● **SOURCE MATERIAL**

# # # #

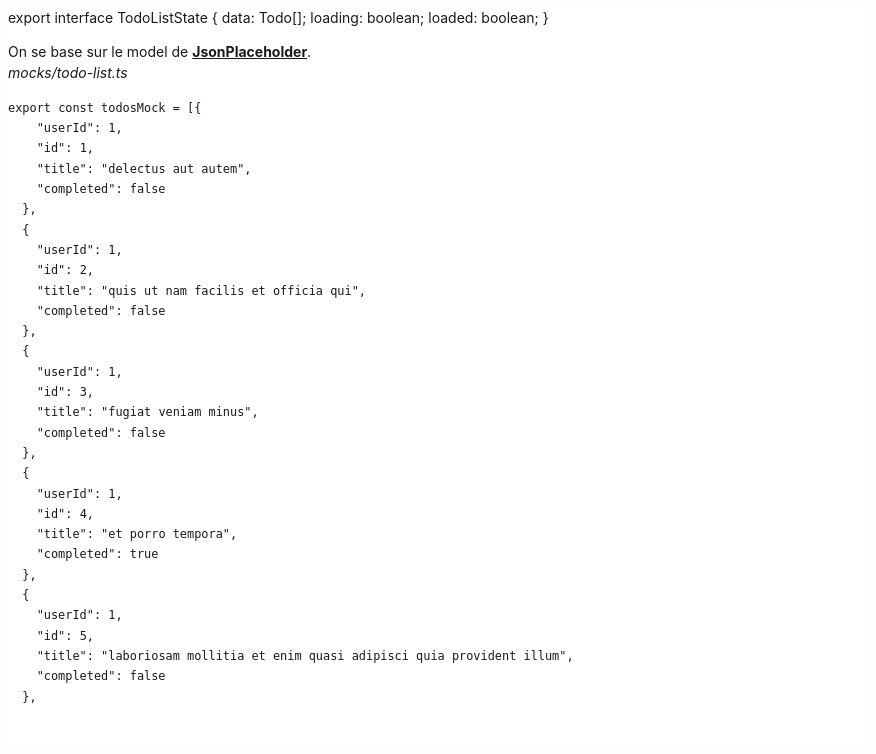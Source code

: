 <span class="token keyword">export</span> <span class="token keyword">interface</span> <span class="token class-name">TodoListState</span> <span class="token punctuation">{</span>
	data<span class="token punctuation">:</span> Todo<span class="token punctuation">[</span><span class="token punctuation">]</span><span class="token punctuation">;</span>
	loading<span class="token punctuation">:</span> boolean<span class="token punctuation">;</span>
	loaded<span class="token punctuation">:</span> boolean<span class="token punctuation">;</span>
<span class="token punctuation">}</span>
</code></pre>
<p>On se base sur le model de <strong><a href="https://jsonplaceholder.typicode.com/">JsonPlaceholder</a></strong>.<br>
<em>mocks/todo-list.ts</em></p>
<pre class=" language-javascript"><code class="prism  language-javascript"><span class="token keyword">export</span> <span class="token keyword">const</span> todosMock <span class="token operator">=</span> <span class="token punctuation">[</span><span class="token punctuation">{</span>
    <span class="token string">"userId"</span><span class="token punctuation">:</span> <span class="token number">1</span><span class="token punctuation">,</span>
    <span class="token string">"id"</span><span class="token punctuation">:</span> <span class="token number">1</span><span class="token punctuation">,</span>
    <span class="token string">"title"</span><span class="token punctuation">:</span> <span class="token string">"delectus aut autem"</span><span class="token punctuation">,</span>
    <span class="token string">"completed"</span><span class="token punctuation">:</span> <span class="token boolean">false</span>
  <span class="token punctuation">}</span><span class="token punctuation">,</span>
  <span class="token punctuation">{</span>
    <span class="token string">"userId"</span><span class="token punctuation">:</span> <span class="token number">1</span><span class="token punctuation">,</span>
    <span class="token string">"id"</span><span class="token punctuation">:</span> <span class="token number">2</span><span class="token punctuation">,</span>
    <span class="token string">"title"</span><span class="token punctuation">:</span> <span class="token string">"quis ut nam facilis et officia qui"</span><span class="token punctuation">,</span>
    <span class="token string">"completed"</span><span class="token punctuation">:</span> <span class="token boolean">false</span>
  <span class="token punctuation">}</span><span class="token punctuation">,</span>
  <span class="token punctuation">{</span>
    <span class="token string">"userId"</span><span class="token punctuation">:</span> <span class="token number">1</span><span class="token punctuation">,</span>
    <span class="token string">"id"</span><span class="token punctuation">:</span> <span class="token number">3</span><span class="token punctuation">,</span>
    <span class="token string">"title"</span><span class="token punctuation">:</span> <span class="token string">"fugiat veniam minus"</span><span class="token punctuation">,</span>
    <span class="token string">"completed"</span><span class="token punctuation">:</span> <span class="token boolean">false</span>
  <span class="token punctuation">}</span><span class="token punctuation">,</span>
  <span class="token punctuation">{</span>
    <span class="token string">"userId"</span><span class="token punctuation">:</span> <span class="token number">1</span><span class="token punctuation">,</span>
    <span class="token string">"id"</span><span class="token punctuation">:</span> <span class="token number">4</span><span class="token punctuation">,</span>
    <span class="token string">"title"</span><span class="token punctuation">:</span> <span class="token string">"et porro tempora"</span><span class="token punctuation">,</span>
    <span class="token string">"completed"</span><span class="token punctuation">:</span> <span class="token boolean">true</span>
  <span class="token punctuation">}</span><span class="token punctuation">,</span>
  <span class="token punctuation">{</span>
    <span class="token string">"userId"</span><span class="token punctuation">:</span> <span class="token number">1</span><span class="token punctuation">,</span>
    <span class="token string">"id"</span><span class="token punctuation">:</span> <span class="token number">5</span><span class="token punctuation">,</span>
    <span class="token string">"title"</span><span class="token punctuation">:</span> <span class="token string">"laboriosam mollitia et enim quasi adipisci quia provident illum"</span><span class="token punctuation">,</span>
    <span class="token string">"completed"</span><span class="token punctuation">:</span> <span class="token boolean">false</span>
  <span class="token punctuation">}</span><span class="token punctuation">,</span>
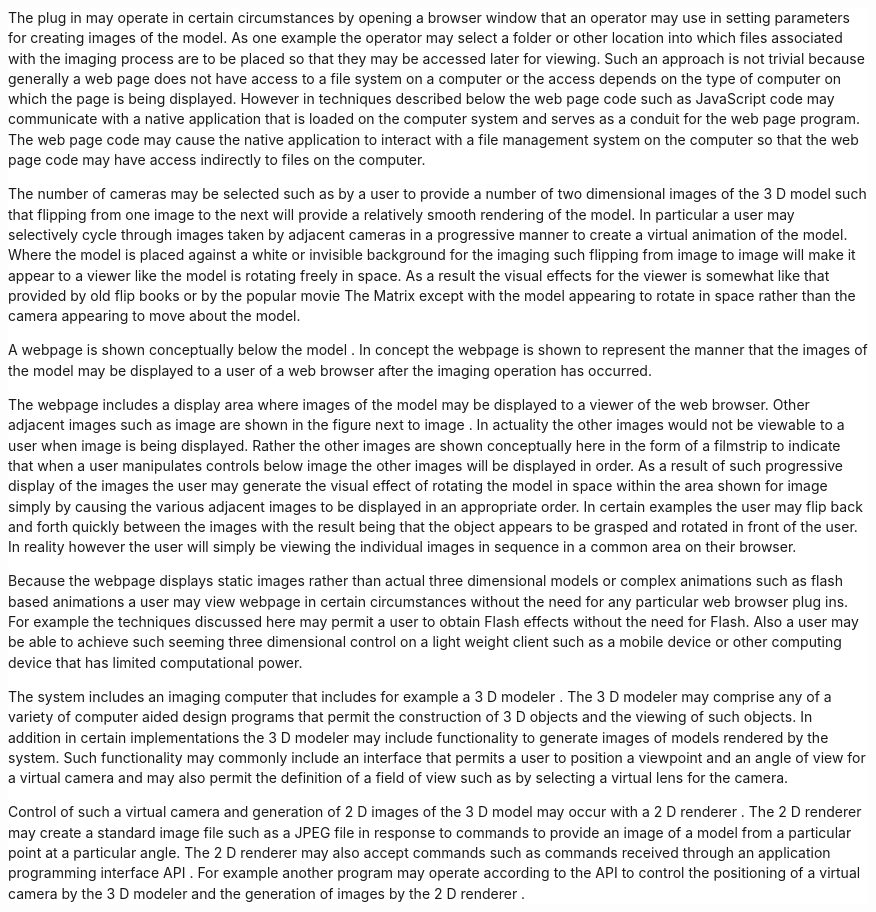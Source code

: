 The plug in may operate in certain circumstances by opening a browser window that an operator may use in setting parameters for creating images of the model. As one example the operator may select a folder or other location into which files associated with the imaging process are to be placed so that they may be accessed later for viewing. Such an approach is not trivial because generally a web page does not have access to a file system on a computer or the access depends on the type of computer on which the page is being displayed. However in techniques described below the web page code such as JavaScript code may communicate with a native application that is loaded on the computer system and serves as a conduit for the web page program. The web page code may cause the native application to interact with a file management system on the computer so that the web page code may have access indirectly to files on the computer.

The number of cameras may be selected such as by a user to provide a number of two dimensional images of the 3 D model such that flipping from one image to the next will provide a relatively smooth rendering of the model. In particular a user may selectively cycle through images taken by adjacent cameras in a progressive manner to create a virtual animation of the model. Where the model is placed against a white or invisible background for the imaging such flipping from image to image will make it appear to a viewer like the model is rotating freely in space. As a result the visual effects for the viewer is somewhat like that provided by old flip books or by the popular movie The Matrix except with the model appearing to rotate in space rather than the camera appearing to move about the model.

A webpage is shown conceptually below the model . In concept the webpage is shown to represent the manner that the images of the model may be displayed to a user of a web browser after the imaging operation has occurred.

The webpage includes a display area where images of the model may be displayed to a viewer of the web browser. Other adjacent images such as image are shown in the figure next to image . In actuality the other images would not be viewable to a user when image is being displayed. Rather the other images are shown conceptually here in the form of a filmstrip to indicate that when a user manipulates controls below image the other images will be displayed in order. As a result of such progressive display of the images the user may generate the visual effect of rotating the model in space within the area shown for image simply by causing the various adjacent images to be displayed in an appropriate order. In certain examples the user may flip back and forth quickly between the images with the result being that the object appears to be grasped and rotated in front of the user. In reality however the user will simply be viewing the individual images in sequence in a common area on their browser.

Because the webpage displays static images rather than actual three dimensional models or complex animations such as flash based animations a user may view webpage in certain circumstances without the need for any particular web browser plug ins. For example the techniques discussed here may permit a user to obtain Flash effects without the need for Flash. Also a user may be able to achieve such seeming three dimensional control on a light weight client such as a mobile device or other computing device that has limited computational power.

The system includes an imaging computer that includes for example a 3 D modeler . The 3 D modeler may comprise any of a variety of computer aided design programs that permit the construction of 3 D objects and the viewing of such objects. In addition in certain implementations the 3 D modeler may include functionality to generate images of models rendered by the system. Such functionality may commonly include an interface that permits a user to position a viewpoint and an angle of view for a virtual camera and may also permit the definition of a field of view such as by selecting a virtual lens for the camera.

Control of such a virtual camera and generation of 2 D images of the 3 D model may occur with a 2 D renderer . The 2 D renderer may create a standard image file such as a JPEG file in response to commands to provide an image of a model from a particular point at a particular angle. The 2 D renderer may also accept commands such as commands received through an application programming interface API . For example another program may operate according to the API to control the positioning of a virtual camera by the 3 D modeler and the generation of images by the 2 D renderer .
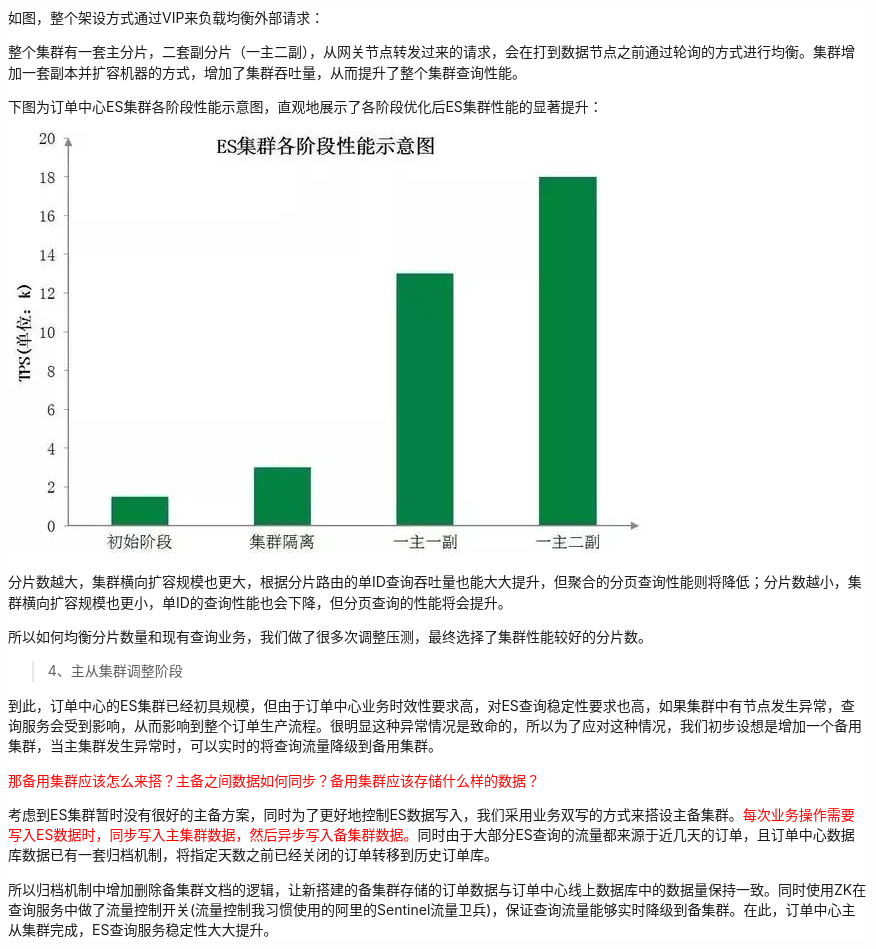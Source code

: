 如图，整个架设方式通过VIP来负载均衡外部请求：

整个集群有一套主分片，二套副分片（一主二副），从网关节点转发过来的请求，会在打到数据节点之前通过轮询的方式进行均衡。集群增加一套副本并扩容机器的方式，增加了集群吞吐量，从而提升了整个集群查询性能。

下图为订单中心ES集群各阶段性能示意图，直观地展示了各阶段优化后ES集群性能的显著提升：

![](\assets\images\2020\springcloud\jd-es-arch3.jpg)

分片数越大，集群横向扩容规模也更大，根据分片路由的单ID查询吞吐量也能大大提升，但聚合的分页查询性能则将降低；分片数越小，集群横向扩容规模也更小，单ID的查询性能也会下降，但分页查询的性能将会提升。

所以如何均衡分片数量和现有查询业务，我们做了很多次调整压测，最终选择了集群性能较好的分片数。

> 4、主从集群调整阶段

到此，订单中心的ES集群已经初具规模，但由于订单中心业务时效性要求高，对ES查询稳定性要求也高，如果集群中有节点发生异常，查询服务会受到影响，从而影响到整个订单生产流程。很明显这种异常情况是致命的，所以为了应对这种情况，我们初步设想是增加一个备用集群，当主集群发生异常时，可以实时的将查询流量降级到备用集群。

<font color=red>那备用集群应该怎么来搭？主备之间数据如何同步？备用集群应该存储什么样的数据？</font>

考虑到ES集群暂时没有很好的主备方案，同时为了更好地控制ES数据写入，我们采用业务双写的方式来搭设主备集群。<font color=red>每次业务操作需要写入ES数据时，同步写入主集群数据，然后异步写入备集群数据。</font>同时由于大部分ES查询的流量都来源于近几天的订单，且订单中心数据库数据已有一套归档机制，将指定天数之前已经关闭的订单转移到历史订单库。

所以归档机制中增加删除备集群文档的逻辑，让新搭建的备集群存储的订单数据与订单中心线上数据库中的数据量保持一致。同时使用ZK在查询服务中做了流量控制开关(流量控制我习惯使用的阿里的Sentinel流量卫兵)，保证查询流量能够实时降级到备集群。在此，订单中心主从集群完成，ES查询服务稳定性大大提升。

# # # #

● **YOUR INSTRUCTIONS**
Using the word "font" as the filter, copy each matching line from the material.

● **WRITTEN REPLY**
<font color=red>那备用集群应该怎么来搭？主备之间数据如何同步？备用集群应该存储什么样的数据？</font>
考虑到ES集群暂时没有很好的主备方案，同时为了更好地控制ES数据写入，我们采用业务双写的方式来搭设主备集群。<font color=red>每次业务操作需要写入ES数据时，同步写入主集群数据，然后异步写入备集群数据。</font>同时由于大部分ES查询的流量都来源于近几天的订单，且订单中心数据库数据已有一套归档机制，将指定天数之前已经关闭的订单转移到历史订单库。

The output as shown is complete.